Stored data
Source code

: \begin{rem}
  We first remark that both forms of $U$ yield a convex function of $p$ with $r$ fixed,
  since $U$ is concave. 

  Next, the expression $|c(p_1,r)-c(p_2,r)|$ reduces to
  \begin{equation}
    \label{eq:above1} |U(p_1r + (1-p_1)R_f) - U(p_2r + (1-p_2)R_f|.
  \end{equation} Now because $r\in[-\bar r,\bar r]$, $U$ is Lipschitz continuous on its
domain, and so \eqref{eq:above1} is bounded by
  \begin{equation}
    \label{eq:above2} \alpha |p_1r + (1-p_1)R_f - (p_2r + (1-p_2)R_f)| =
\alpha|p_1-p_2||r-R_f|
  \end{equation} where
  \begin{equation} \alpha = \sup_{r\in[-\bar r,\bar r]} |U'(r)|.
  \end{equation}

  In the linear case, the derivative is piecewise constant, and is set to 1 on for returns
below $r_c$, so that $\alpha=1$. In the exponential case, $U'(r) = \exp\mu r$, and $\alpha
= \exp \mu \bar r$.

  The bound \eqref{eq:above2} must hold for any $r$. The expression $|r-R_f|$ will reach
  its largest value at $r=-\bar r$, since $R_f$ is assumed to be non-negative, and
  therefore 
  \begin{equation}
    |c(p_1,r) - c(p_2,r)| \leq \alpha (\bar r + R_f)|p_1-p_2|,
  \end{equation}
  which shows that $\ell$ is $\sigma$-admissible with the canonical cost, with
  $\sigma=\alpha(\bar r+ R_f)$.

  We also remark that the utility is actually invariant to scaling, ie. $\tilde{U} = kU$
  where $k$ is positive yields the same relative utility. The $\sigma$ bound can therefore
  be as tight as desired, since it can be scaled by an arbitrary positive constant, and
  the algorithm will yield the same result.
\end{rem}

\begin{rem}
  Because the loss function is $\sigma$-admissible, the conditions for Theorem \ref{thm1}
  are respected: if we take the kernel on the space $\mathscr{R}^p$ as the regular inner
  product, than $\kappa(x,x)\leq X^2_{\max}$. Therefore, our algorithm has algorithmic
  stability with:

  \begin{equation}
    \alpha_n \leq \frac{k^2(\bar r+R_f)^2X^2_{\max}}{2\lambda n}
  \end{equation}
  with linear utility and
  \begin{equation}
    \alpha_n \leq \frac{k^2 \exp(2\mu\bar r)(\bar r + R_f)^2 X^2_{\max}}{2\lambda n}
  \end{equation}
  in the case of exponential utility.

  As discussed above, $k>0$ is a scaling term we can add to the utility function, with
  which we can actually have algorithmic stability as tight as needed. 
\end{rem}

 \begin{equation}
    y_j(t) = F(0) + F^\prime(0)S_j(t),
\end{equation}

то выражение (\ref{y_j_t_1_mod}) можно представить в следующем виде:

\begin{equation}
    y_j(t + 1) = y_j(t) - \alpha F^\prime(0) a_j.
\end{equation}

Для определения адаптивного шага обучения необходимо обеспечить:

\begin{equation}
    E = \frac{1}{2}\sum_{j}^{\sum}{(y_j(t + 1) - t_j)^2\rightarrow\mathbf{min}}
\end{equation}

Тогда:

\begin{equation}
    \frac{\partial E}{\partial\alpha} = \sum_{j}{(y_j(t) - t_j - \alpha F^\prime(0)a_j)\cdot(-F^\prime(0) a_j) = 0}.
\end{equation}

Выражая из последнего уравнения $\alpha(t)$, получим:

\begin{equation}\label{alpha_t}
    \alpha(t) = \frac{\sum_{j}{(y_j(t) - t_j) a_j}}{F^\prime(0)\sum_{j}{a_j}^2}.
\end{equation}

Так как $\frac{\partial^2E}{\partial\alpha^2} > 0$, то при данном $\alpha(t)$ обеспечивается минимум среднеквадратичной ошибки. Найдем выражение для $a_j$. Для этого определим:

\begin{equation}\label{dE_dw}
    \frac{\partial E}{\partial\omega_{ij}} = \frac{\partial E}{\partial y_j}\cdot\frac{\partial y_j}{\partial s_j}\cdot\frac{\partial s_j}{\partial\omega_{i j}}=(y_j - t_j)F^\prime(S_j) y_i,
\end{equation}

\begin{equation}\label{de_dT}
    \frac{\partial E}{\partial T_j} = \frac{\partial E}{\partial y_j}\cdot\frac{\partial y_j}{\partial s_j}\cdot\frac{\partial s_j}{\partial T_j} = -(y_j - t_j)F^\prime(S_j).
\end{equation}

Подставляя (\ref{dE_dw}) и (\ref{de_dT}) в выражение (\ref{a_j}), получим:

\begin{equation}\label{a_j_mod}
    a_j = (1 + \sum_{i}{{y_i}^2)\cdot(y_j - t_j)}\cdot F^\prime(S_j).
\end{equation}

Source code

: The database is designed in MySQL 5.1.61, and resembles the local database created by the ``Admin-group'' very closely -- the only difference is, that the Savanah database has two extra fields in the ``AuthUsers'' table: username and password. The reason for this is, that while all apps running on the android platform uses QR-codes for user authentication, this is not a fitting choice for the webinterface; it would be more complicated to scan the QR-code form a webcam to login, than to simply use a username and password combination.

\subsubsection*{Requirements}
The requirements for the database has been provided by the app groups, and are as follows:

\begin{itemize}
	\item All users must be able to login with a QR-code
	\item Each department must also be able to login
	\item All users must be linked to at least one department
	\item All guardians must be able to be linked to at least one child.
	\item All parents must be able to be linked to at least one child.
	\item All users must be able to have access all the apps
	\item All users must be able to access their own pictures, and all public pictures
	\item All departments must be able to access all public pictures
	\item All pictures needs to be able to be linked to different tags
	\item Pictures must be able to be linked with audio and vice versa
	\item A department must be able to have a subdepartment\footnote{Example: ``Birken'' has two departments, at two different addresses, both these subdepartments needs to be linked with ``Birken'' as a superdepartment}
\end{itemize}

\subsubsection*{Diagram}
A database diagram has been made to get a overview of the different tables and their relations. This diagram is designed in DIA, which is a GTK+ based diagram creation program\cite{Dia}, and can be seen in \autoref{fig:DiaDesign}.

* YOUR TASK *
The entries need to be set down again in full, with no word changed.

* TASK RESULT *
Source code

: \begin{rem}
  We first remark that both forms of $U$ yield a convex function of $p$ with $r$ fixed,
  since $U$ is concave. 

  Next, the expression $|c(p_1,r)-c(p_2,r)|$ reduces to
  \begin{equation}
    \label{eq:above1} |U(p_1r + (1-p_1)R_f) - U(p_2r + (1-p_2)R_f|.
  \end{equation} Now because $r\in[-\bar r,\bar r]$, $U$ is Lipschitz continuous on its
domain, and so \eqref{eq:above1} is bounded by
  \begin{equation}
    \label{eq:above2} \alpha |p_1r + (1-p_1)R_f - (p_2r + (1-p_2)R_f)| =
\alpha|p_1-p_2||r-R_f|
  \end{equation} where
  \begin{equation} \alpha = \sup_{r\in[-\bar r,\bar r]} |U'(r)|.
  \end{equation}

  In the linear case, the derivative is piecewise constant, and is set to 1 on for returns
below $r_c$, so that $\alpha=1$. In the exponential case, $U'(r) = \exp\mu r$, and $\alpha
= \exp \mu \bar r$.

  The bound \eqref{eq:above2} must hold for any $r$. The expression $|r-R_f|$ will reach
  its largest value at $r=-\bar r$, since $R_f$ is assumed to be non-negative, and
  therefore 
  \begin{equation}
    |c(p_1,r) - c(p_2,r)| \leq \alpha (\bar r + R_f)|p_1-p_2|,
  \end{equation}
  which shows that $\ell$ is $\sigma$-admissible with the canonical cost, with
  $\sigma=\alpha(\bar r+ R_f)$.

  We also remark that the utility is actually invariant to scaling, ie. $\tilde{U} = kU$
  where $k$ is positive yields the same relative utility. The $\sigma$ bound can therefore
  be as tight as desired, since it can be scaled by an arbitrary positive constant, and
  the algorithm will yield the same result.
\end{rem}

\begin{rem}
  Because the loss function is $\sigma$-admissible, the conditions for Theorem \ref{thm1}
  are respected: if we take the kernel on the space $\mathscr{R}^p$ as the regular inner
  product, than $\kappa(x,x)\leq X^2_{\max}$. Therefore, our algorithm has algorithmic
  stability with:

  \begin{equation}
    \alpha_n \leq \frac{k^2(\bar r+R_f)^2X^2_{\max}}{2\lambda n}
  \end{equation}
  with linear utility and
  \begin{equation}
    \alpha_n \leq \frac{k^2 \exp(2\mu\bar r)(\bar r + R_f)^2 X^2_{\max}}{2\lambda n}
  \end{equation}
  in the case of exponential utility.

  As discussed above, $k>0$ is a scaling term we can add to the utility function, with
  which we can actually have algorithmic stability as tight as needed. 
\end{rem}

 \begin{equation}
    y_j(t) = F(0) + F^\prime(0)S_j(t),
\end{equation}

то выражение (\ref{y_j_t_1_mod}) можно представить в следующем виде:

\begin{equation}
    y_j(t + 1) = y_j(t) - \alpha F^\prime(0) a_j.
\end{equation}

Для определения адаптивного шага обучения необходимо обеспечить:

\begin{equation}
    E = \frac{1}{2}\sum_{j}^{\sum}{(y_j(t + 1) - t_j)^2\rightarrow\mathbf{min}}
\end{equation}

Тогда:

\begin{equation}
    \frac{\partial E}{\partial\alpha} = \sum_{j}{(y_j(t) - t_j - \alpha F^\prime(0)a_j)\cdot(-F^\prime(0) a_j) = 0}.
\end{equation}

Выражая из последнего уравнения $\alpha(t)$, получим:

\begin{equation}\label{alpha_t}
    \alpha(t) = \frac{\sum_{j}{(y_j(t) - t_j) a_j}}{F^\prime(0)\sum_{j}{a_j}^2}.
\end{equation}

Так как $\frac{\partial^2E}{\partial\alpha^2} > 0$, то при данном $\alpha(t)$ обеспечивается минимум среднеквадратичной ошибки. Найдем выражение для $a_j$. Для этого определим:

\begin{equation}\label{dE_dw}
    \frac{\partial E}{\partial\omega_{ij}} = \frac{\partial E}{\partial y_j}\cdot\frac{\partial y_j}{\partial s_j}\cdot\frac{\partial s_j}{\partial\omega_{i j}}=(y_j - t_j)F^\prime(S_j) y_i,
\end{equation}

\begin{equation}\label{de_dT}
    \frac{\partial E}{\partial T_j} = \frac{\partial E}{\partial y_j}\cdot\frac{\partial y_j}{\partial s_j}\cdot\frac{\partial s_j}{\partial T_j} = -(y_j - t_j)F^\prime(S_j).
\end{equation}

Подставляя (\ref{dE_dw}) и (\ref{de_dT}) в выражение (\ref{a_j}), получим:

\begin{equation}\label{a_j_mod}
    a_j = (1 + \sum_{i}{{y_i}^2)\cdot(y_j - t_j)}\cdot F^\prime(S_j).
\end{equation}

Source code

: The database is designed in MySQL 5.1.61, and resembles the local database created by the ``Admin-group'' very closely -- the only difference is, that the Savanah database has two extra fields in the ``AuthUsers'' table: username and password. The reason for this is, that while all apps running on the android platform uses QR-codes for user authentication, this is not a fitting choice for the webinterface; it would be more complicated to scan the QR-code form a webcam to login, than to simply use a username and password combination.

\subsubsection*{Requirements}
The requirements for the database has been provided by the app groups, and are as follows:

\begin{itemize}
	\item All users must be able to login with a QR-code
	\item Each department must also be able to login
	\item All users must be linked to at least one department
	\item All guardians must be able to be linked to at least one child.
	\item All parents must be able to be linked to at least one child.
	\item All users must be able to have access all the apps
	\item All users must be able to access their own pictures, and all public pictures
	\item All departments must be able to access all public pictures
	\item All pictures needs to be able to be linked to different tags
	\item Pictures must be able to be linked with audio and vice versa
	\item A department must be able to have a subdepartment\footnote{Example: ``Birken'' has two departments, at two different addresses, both these subdepartments needs to be linked with ``Birken'' as a superdepartment}
\end{itemize}

\subsubsection*{Diagram}
A database diagram has been made to get a overview of the different tables and their relations. This diagram is designed in DIA, which is a GTK+ based diagram creation program\cite{Dia}, and can be seen in \autoref{fig:DiaDesign}.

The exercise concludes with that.